Some communal cells had been fitted with a squat toilet, shower and basic kitchenette. Mustafa suspects this was to assuage the concerns of human rights groups, particularly after the 1996 massacre came to light.
“They made improvements to try to convince foreigners they were open to change. In my day, it was much worse – there were often 20 people in a cell.
“I was once confined to my cell for two full years and received food through a small window. We were treated very badly. The guards did not seem human.”
Hundreds of Libyans have picked their way through the deserted complex over the past week. “We want to see how they lived, how they suffered,” said one woman as she entered one of the numerous grey-and-white-painted prison blocks. Aside from the curious onlookers, there were many former prisoners like Dahmani, Fateh and Khalid Ghalab, a goldsmith jailed for six months in 1995. “Why was I here? Just for being a good Muslim and going to the mosque every day. That’s all it took for the regime to suspect someone,” he says.
Flies swarmed through airless cells strewn with the detritus of lives interrupted. Many cells were covered in elaborate pencil sketches, or neatly transcribed poetry and verses from the Koran. Under one particularly detailed drawing, the prisoner, a graphic designer, had included his website address.

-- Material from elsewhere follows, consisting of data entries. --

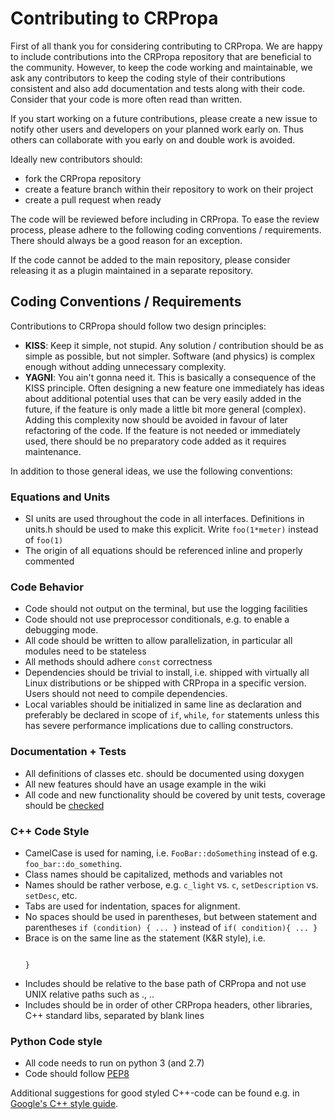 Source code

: # Contributing to CRPropa
First of all thank you for considering contributing to CRPropa. We are happy to
include contributions into the CRPropa repository that are beneficial to the
community. However, to keep the code working and maintainable, we ask any
contributors to keep the coding style of their contributions consistent and
also add documentation and tests along with their code. Consider that your code
is more often read than written.

If you start working on a future contributions, please create a new issue to
notify other users and developers on your planned work early on. Thus others
can collaborate with you early on and double work is avoided.

Ideally new contributors should:

  * fork the CRPropa repository
  * create a feature branch within their repository to work on their project
  * create a pull request when ready

The code will be reviewed before including in CRPropa. To ease the review
process, please adhere to the following coding conventions / requirements.
There should always be a good reason for an exception.

If the code cannot be added to the main repository, please consider releasing
it as a plugin maintained in a separate repository.

## Coding Conventions / Requirements
Contributions to CRPropa should follow two design principles:

* **KISS**: Keep it simple, not stupid. Any solution / contribution should be
  as simple as possible, but not simpler. Software (and physics) is complex
  enough without adding unnecessary complexity.
* **YAGNI**:  You ain't gonna need it. This is basically a consequence of the
  KISS principle. Often designing a new feature one immediately has ideas about
  additional potential uses that can be very easily added in the future, if the
  feature is only made a little bit more general (complex). Adding this
  complexity now should be avoided in favour of later refactoring of the code.
  If the feature is not needed or immediately used, there should be no
  preparatory code added as it requires maintenance. 

In addition to those general ideas, we use the following conventions:

### Equations and Units
* SI units are used throughout the code in all interfaces. Definitions in
  units.h should be used to make this explicit. Write `foo(1*meter)` instead of
  `foo(1)`
* The origin of all equations should be referenced inline and properly
  commented

### Code Behavior
* Code should not output on the terminal, but use the logging facilities
* Code should not use preprocessor conditionals, e.g. to enable a debugging
  mode.
* All code should be written to allow parallelization, in particular all
  modules need to be stateless
* All methods should adhere `const` correctness
* Dependencies should be trivial to install, i.e. shipped with virtually all
  Linux distributions or be shipped with CRPropa in a specific version.  Users
  should not need to compile dependencies.
* Local variables should be initialized in same line as declaration and
  preferably be declared in scope of `if`, `while`, `for` statements unless
  this has severe performance implications due to calling constructors.

### Documentation + Tests
* All definitions of classes etc. should be documented using doxygen
* All new features should have an usage example in the wiki
* All code and new functionality should be covered by unit tests, coverage
  should be [checked](https://github.com/CRPropa/CRPropa3/wiki/Code-Coverage)

### C++ Code Style
* CamelCase is used for naming, i.e. `FooBar::doSomething` instead of e.g.
  `foo_bar::do_something`.
* Class names should be capitalized, methods and variables not
* Names should be rather verbose, e.g. `c_light` vs. `c`, `setDescription` vs.
  `setDesc`, etc.
* Tabs are used for indentation, spaces for alignment.
* No spaces should be used in parentheses, but between statement and
  parentheses `if (condition) { ... }` instead of `if( condition){ ... }`
* Brace is on the same line as the statement (K&R style), i.e. 
  ```while(x == y){

  }
  ```
* Includes should be relative to the base path of CRPropa and not use UNIX
  relative paths such as ., ..
* Includes should be in order of
  other CRPropa headers, other libraries, C++ standard libs, separated by blank
  lines

### Python Code style
* All code needs to run on python 3 (and 2.7)
* Code should follow [PEP8](https://www.python.org/dev/peps/pep-0008/)


Additional suggestions for good styled C++-code can be found e.g. in [Google's
C++ style guide](https://google.github.io/styleguide/cppguide.html).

Photographs of cars, mosques, and landscapes ripped from newspapers were pinned to the walls. One cell featured a photograph of the September 11th attack on the World Trade Center. Several inmates had fashioned fans out of flattened milk and juice cartons as a respite from the stifling heat. The most pitiful cells, aside from those rumoured underground, were just big enough to fit a small mattress right next to a squat toilet.
Many of the most recent arrivals were men swept up during searches for “revolutionaries” as protests against Gadafy gathered momentum across Libya over the last six months. The graffiti in the cells where these men languished is infused with hope, in contrast to the despair of the longer-serving prisoners. One bold scrawl reads simply: “Libya will be free.”